L’assouplissement monétaire au service des entreprises émettrices

En Europe, la BCE a figé les taux directeurs afin de maintenir les taux souverains au plus bas. Elle a par ailleurs augmenté son programme de rachat d’actifs obligataires (Quantitative Easing), notamment du côté des obligations d’entreprises non-financières. Elle détient ainsi à présent plus de 20% des encours de l’univers obligataire d’entreprises éligibles à son investissement (entreprises non-financières « Investment Grade » de la zone euro).

ECB CSPP Programme 2020

Source : Banque Centrale Européenne

Outre-Atlantique, la Réserve Fédérale a également mis en place un programme de rachat d’actifs obligataires risqués en plus d’une baisse drastique des taux directeurs (passage de 1,75% à 0,25% en mars).

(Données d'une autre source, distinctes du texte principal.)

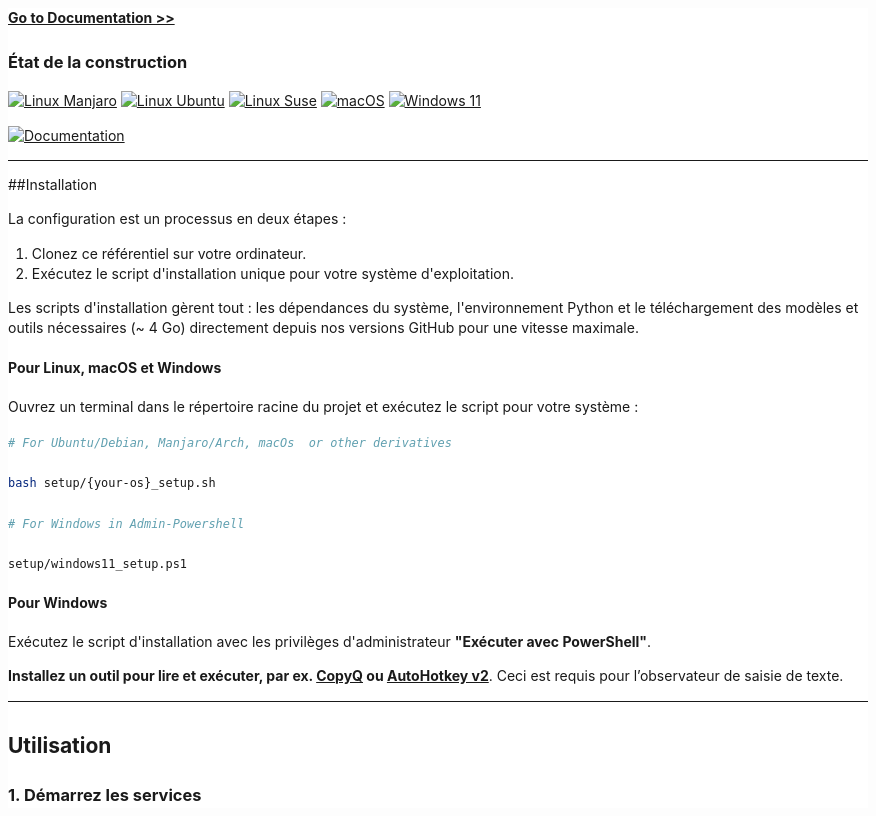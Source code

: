 [**Go to Documentation >>**](https://sl5net.github.io/SL5-aura-service/)


### État de la construction
[![Linux Manjaro](https://img.shields.io/badge/Manjaro-Tested-27ae60?style=for-the-badge&logo=manjaro)](https://youtu.be/D9ylPBnP2aQ)
[![Linux Ubuntu](https://github.com/sl5net/SL5-aura-service/actions/workflows/ubuntu_setup.yml/badge.svg)](https://github.com/sl5net/SL5-aura-service/actions/workflows/ubuntu_setup.yml)
[![Linux Suse](https://github.com/sl5net/SL5-aura-service/actions/workflows/suse_setup.yml/badge.svg)](https://github.com/sl5net/SL5-aura-service/actions/workflows/suse_setup.yml)
[![macOS](https://github.com/sl5net/SL5-aura-service/actions/workflows/macos_setup.yml/badge.svg)](https://github.com/sl5net/SL5-aura-service/actions/workflows/macos_setup.yml)
[![Windows 11](https://github.com/sl5net/SL5-aura-service/actions/workflows/windows11_setup_bat.yml/badge.svg)](https://github.com/sl5net/SL5-aura-service/actions/workflows/windows11_setup_bat.yml)

[![Documentation](https://img.shields.io/badge/documentation-live-brightgreen)](https://sl5net.github.io/SL5-aura-service/)

---

##Installation

La configuration est un processus en deux étapes :
1. Clonez ce référentiel sur votre ordinateur.
2. Exécutez le script d'installation unique pour votre système d'exploitation.

Les scripts d'installation gèrent tout : les dépendances du système, l'environnement Python et le téléchargement des modèles et outils nécessaires (~ 4 Go) directement depuis nos versions GitHub pour une vitesse maximale.

#### Pour Linux, macOS et Windows
Ouvrez un terminal dans le répertoire racine du projet et exécutez le script pour votre système :
```bash
# For Ubuntu/Debian, Manjaro/Arch, macOs  or other derivatives

bash setup/{your-os}_setup.sh

# For Windows in Admin-Powershell

setup/windows11_setup.ps1
```

#### Pour Windows
Exécutez le script d'installation avec les privilèges d'administrateur **"Exécuter avec PowerShell"**.

**Installez un outil pour lire et exécuter, par ex. [CopyQ](https://github.com/hluk/CopyQ) ou [AutoHotkey v2](https://www.autohotkey.com/)**. Ceci est requis pour l’observateur de saisie de texte.

---

## Utilisation

### 1. Démarrez les services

Ce contexte accommodant a permis à de nombreuses entreprises d’émettre de la dette afin de (1) satisfaire leurs besoins de liquidité et (2) se refinancer à des taux intéressants. Le graphique ci-dessous illustre la dette d’entreprise émise sur une année.

Obligations émises par devise (émissions brutes)

Source : Bloomberg

 

Le marché de la dette émise en euro a été nettement moins actif par rapport à ceux libellés en dollar et yuan. Cela s’explique par la relative stabilité des taux sans risque européens pendant la crise (la BCE n’a pas modifié ses taux directeurs). Cependant, un niveau plus important d’émissions en euro a été observé lors de la crise en réponse au stress de liquidité des entreprises.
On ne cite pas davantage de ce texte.